1906 book by Evelyn Beatrice Hall

The Friends of Voltaire is an anecdotal biography of 18th-century French Enlightenment writer Voltaire written by English author Evelyn Beatrice Hall under the pseudonym S. G. Tallentyre. It was published in 1906. In 1907, it was published in Great Britain under the author's own name by G. P. Putnam's Sons. The classic work about Voltaire was still being printed nearly 100 years later in 2003.

==Overview==
The book is in the form of an anecdotal biography telling the stories of ten men whose lives fell very closely together. The ten men were true contemporaries and aside from their friendship with Voltaire they were more or less closely associated with one another. Each of the ten is characterized by giving him an identifying label: d'Alembert the Thinker, Diderot the Talker, Galiani the Wit, Vauvenargues the Aphorist, d'Holbach the Host, Grimm the Journalist, Helvétius the Contradiction, Turgot the Statesman, Beaumarchais the Playwright, and Condorcet the Aristocrat.

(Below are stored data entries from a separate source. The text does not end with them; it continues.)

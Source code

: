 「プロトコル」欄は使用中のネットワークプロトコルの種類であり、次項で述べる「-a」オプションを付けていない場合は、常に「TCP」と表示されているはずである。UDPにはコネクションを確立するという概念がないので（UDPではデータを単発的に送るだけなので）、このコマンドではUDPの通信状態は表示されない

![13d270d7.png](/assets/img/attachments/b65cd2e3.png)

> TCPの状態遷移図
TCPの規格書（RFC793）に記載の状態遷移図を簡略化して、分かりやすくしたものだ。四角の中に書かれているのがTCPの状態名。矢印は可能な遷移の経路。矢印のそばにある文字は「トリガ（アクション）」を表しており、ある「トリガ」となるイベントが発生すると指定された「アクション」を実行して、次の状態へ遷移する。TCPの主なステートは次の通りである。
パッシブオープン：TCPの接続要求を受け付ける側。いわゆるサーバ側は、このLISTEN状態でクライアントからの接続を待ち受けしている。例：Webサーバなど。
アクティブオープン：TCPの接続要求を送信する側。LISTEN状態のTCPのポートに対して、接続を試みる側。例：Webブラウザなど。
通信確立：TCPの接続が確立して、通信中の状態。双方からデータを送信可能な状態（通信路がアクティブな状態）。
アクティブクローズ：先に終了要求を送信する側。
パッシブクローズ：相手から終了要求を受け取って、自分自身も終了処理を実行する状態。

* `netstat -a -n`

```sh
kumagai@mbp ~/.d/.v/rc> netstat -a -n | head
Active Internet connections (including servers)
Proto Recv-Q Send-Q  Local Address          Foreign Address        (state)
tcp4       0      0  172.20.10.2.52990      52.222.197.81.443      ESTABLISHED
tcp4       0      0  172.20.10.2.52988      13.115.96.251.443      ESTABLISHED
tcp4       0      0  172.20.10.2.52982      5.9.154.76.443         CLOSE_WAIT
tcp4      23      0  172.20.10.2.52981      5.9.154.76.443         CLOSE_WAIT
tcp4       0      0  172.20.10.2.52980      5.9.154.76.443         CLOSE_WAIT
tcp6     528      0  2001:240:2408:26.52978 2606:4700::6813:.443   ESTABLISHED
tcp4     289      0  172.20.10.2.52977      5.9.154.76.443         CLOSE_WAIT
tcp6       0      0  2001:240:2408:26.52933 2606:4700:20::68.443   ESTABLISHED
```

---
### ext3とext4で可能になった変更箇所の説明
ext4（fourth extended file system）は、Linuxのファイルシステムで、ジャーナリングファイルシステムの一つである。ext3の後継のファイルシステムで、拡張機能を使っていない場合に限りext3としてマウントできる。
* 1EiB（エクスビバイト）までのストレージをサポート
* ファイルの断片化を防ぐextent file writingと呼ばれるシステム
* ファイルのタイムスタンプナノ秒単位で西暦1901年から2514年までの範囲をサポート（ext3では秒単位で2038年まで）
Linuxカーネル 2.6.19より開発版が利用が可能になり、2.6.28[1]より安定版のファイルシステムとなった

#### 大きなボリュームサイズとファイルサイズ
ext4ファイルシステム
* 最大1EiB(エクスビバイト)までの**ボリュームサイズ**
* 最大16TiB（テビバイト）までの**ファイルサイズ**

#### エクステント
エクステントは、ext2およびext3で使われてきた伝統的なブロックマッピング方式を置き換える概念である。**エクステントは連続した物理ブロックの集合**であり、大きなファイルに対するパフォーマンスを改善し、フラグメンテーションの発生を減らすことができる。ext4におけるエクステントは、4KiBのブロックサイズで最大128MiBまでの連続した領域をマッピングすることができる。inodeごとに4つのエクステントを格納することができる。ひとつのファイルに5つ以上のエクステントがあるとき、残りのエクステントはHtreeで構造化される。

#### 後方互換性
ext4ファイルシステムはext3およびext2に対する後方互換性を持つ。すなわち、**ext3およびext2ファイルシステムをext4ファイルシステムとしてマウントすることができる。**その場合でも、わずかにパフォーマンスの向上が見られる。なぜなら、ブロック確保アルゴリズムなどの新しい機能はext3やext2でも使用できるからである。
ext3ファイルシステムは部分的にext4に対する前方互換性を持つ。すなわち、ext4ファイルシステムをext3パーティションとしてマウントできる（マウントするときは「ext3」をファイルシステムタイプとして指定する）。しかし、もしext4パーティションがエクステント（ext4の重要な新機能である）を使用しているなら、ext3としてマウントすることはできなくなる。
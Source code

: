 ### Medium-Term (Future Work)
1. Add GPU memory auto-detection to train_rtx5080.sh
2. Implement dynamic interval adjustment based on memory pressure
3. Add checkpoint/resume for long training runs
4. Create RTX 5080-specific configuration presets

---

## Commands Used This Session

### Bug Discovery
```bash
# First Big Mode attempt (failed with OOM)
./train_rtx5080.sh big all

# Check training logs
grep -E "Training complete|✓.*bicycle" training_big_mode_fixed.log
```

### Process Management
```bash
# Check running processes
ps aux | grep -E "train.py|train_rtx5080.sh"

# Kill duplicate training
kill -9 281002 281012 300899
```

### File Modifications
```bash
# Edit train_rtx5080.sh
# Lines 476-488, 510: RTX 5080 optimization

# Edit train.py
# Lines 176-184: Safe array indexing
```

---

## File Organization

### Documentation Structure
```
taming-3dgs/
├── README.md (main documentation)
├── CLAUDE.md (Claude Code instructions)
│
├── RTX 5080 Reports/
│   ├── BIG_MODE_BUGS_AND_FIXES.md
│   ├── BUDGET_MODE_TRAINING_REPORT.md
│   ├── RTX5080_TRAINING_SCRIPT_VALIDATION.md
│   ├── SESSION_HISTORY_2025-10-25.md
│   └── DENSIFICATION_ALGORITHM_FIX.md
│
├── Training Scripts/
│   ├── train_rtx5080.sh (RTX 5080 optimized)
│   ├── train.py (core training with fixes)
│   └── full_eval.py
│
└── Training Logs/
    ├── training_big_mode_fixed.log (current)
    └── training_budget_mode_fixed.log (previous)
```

The chapter on Helvétius contains a famous quotation that was subsequently misattributed to Voltaire himself. While discussing the persecution of Helvétius for his book "On the Mind" (which was publicly burned), Hall wrote:
What the book could never have done for itself, or for its author, persecution did for them both. 'On the Mind' became not the success of a season, but one of the most famous books of the century. The men who had hated it, and had not particularly loved Helvétius, flocked round him now. Voltaire forgave him all injuries, intentional or unintentional. 'What a fuss about an omelette!' he had exclaimed when he heard of the burning. How abominably unjust to persecute a man for such an airy trifle as that! 'I disapprove of what you say, but I will defend to the death your right to say it,' was his attitude now.

The phrase "I disapprove of what you say, but I will defend to the death your right to say it", which was originally intended as a summary (by Hall) of Voltaire's attitude, was widely misread as a literal quotation from Voltaire.